Not long ago, it was difficult to imagine a future without rising global trade and deepening economic integration. Governments pushed through trade liberalisation policies, firms cooperated to develop global supply chains and the result was increasing trade flows that drove global growth. But now nearly eight years since the start of the global financial crisis, much has changed. Trade has slowed in both value and volume terms, including falling below global growth in three of the past four years.

Growth of global trade volumes has averaged 3.9% per year since 2011, down from an average of 7.3% from 2000 to 2007. Moreover, recent data shows that the state of global trade has deteriorated even further. Through the first six months of 2016, global goods trade volumes have averaged just 0.1% year-over-year growth, the slowest rate since the financial crisis.

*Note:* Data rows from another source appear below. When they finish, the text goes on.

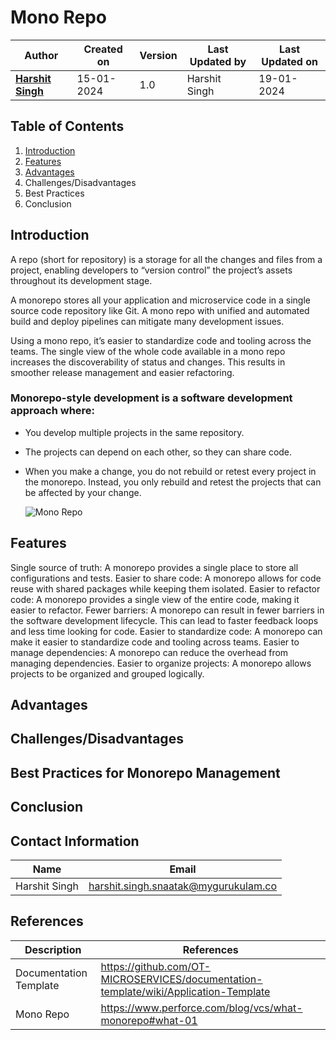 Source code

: # Mono Repo

| Author | Created on  | Version    | Last Updated by | Last Updated on |
| -------- | ------- | -------------- | --------------| ---------------- |
| **[Harshit Singh](https://github.com/Panu-S-Harshit-Ninja-07)**  | 15-01-2024  | 1.0   | Harshit Singh | 19-01-2024 |

## Table  of Contents

1. [Introduction](https://github.com/avengers-p7/Documentation/blob/main/VCS/Design/MonoRepo.md#introduction)
2. [Features](#features)
3. [Advantages](#Advantages)
4. Challenges/Disadvantages
5. Best Practices
6. Conclusion

## Introduction 

  A repo (short for repository) is a storage for all the changes and files from a project, enabling developers to “version control” the project’s assets throughout its development stage.

  A monorepo stores all your application and microservice code in a single source code repository like Git. A mono repo with unified and automated build and deploy pipelines can mitigate many development issues. 
  
  Using a mono repo, it’s easier to standardize code and tooling across the teams. The single view of the whole code available in a mono repo increases the discoverability of status and changes. This results in smoother release management and easier refactoring.

### Monorepo-style development is a software development approach where:

- You develop multiple projects in the same repository.
- The projects can depend on each other, so they can share code.
- When you make a change, you do not rebuild or retest every project in the monorepo. Instead, you only rebuild and retest the projects that can be affected by your change.

  ![Mono Repo](https://github.com/avengers-p7/Documentation/assets/156056444/93fab22f-263e-4390-8e12-2e1e1885d918)

## Features 

Single source of truth: A monorepo provides a single place to store all configurations and tests.
Easier to share code: A monorepo allows for code reuse with shared packages while keeping them isolated.
Easier to refactor code: A monorepo provides a single view of the entire code, making it easier to refactor.
Fewer barriers: A monorepo can result in fewer barriers in the software development lifecycle. This can lead to faster feedback loops and less time looking for code.
Easier to standardize code: A monorepo can make it easier to standardize code and tooling across teams.
Easier to manage dependencies: A monorepo can reduce the overhead from managing dependencies.
Easier to organize projects: A monorepo allows projects to be organized and grouped logically. 


## Advantages 
## Challenges/Disadvantages 
## Best Practices for Monorepo Management 
## Conclusion 

## Contact Information

|     Name         | Email  |
| -----------------| ------------------------------------ |
| Harshit Singh    | harshit.singh.snaatak@mygurukulam.co |                                                                                      

## References

|     Description                  | References  
| ---------------------------------| ------------------------------------------------------------------- |
|     Documentation Template       | https://github.com/OT-MICROSERVICES/documentation-template/wiki/Application-Template |
|     Mono Repo                    | https://www.perforce.com/blog/vcs/what-monorepo#what-01 |
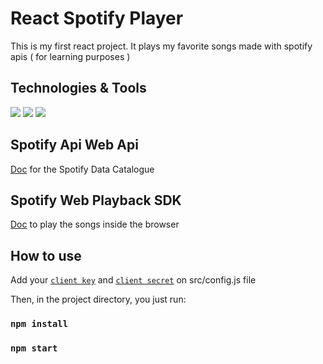 # React Spotify Player

This is my first react project. It plays my favorite songs made with spotify apis ( for learning purposes )

## Technologies & Tools

![](https://img.shields.io/badge/Code-Javascript-informational?style=flat&logo=javascript&logoColor=white&color=2bbc8a)
![](https://img.shields.io/badge/Code-React-informational?style=flat&logo=react&logoColor=white&color=2bbc8a)
![](https://img.shields.io/badge/Tools-Redux-informational?style=flat&logo=redux&logoColor=white&color=2bbc8a)

## Spotify Api Web Api
[Doc]((https://developer.spotify.com/documentation/web-api/))
for the Spotify Data Catalogue

## Spotify Web Playback SDK

[Doc](https://developer.spotify.com/documentation/web-playback-sdk/reference/) to play the songs inside the browser

## How to use

Add your [`client key`](https://developer.spotify.com/dashboard/applications) and [`client secret`](https://developer.spotify.com/dashboard/applications) on src/config.js file

Then, in the project directory, you just run:

### `npm install`
### `npm start`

There have been three major factors underlying the slowdown of global trade. The first factor has been the cyclical downturn in aggregate demand emanating from advanced economies. In the aftermath of the financial crisis, the process of gradually rebuilding balance sheets and deleveraging had a protracted negative impact on consumption and investment.

The high import content of these components, combined with advanced economies accounting for over 60% of global imports resulted in a dampening of global trade. Advanced economies’ real GDP growth fell from an average of 2.6% per year from 2000 to 2007 to an average of 1.6% from 2011 to 2015. In response, import growth in advanced economies dropped by nearly half from 6.2% to 3.6% over the same respective periods.

The second factor has been the influence of structural reforms in China. Chinese authorities have enacted policies aimed at increasing the on-shoring of production and rebalancing away from the import-intensive investment and export sectors to foster consumption-led growth.

Considering that China accounts for 10% of global goods imports, the impact of these policies will directly slow trade by lowering Chinese imports of capital and intermediate goods. There will also be indirect effects by weakening China’s demand for exports from other Asian countries who depend on linkages to China through global value chains (GVCs) and commodity exports.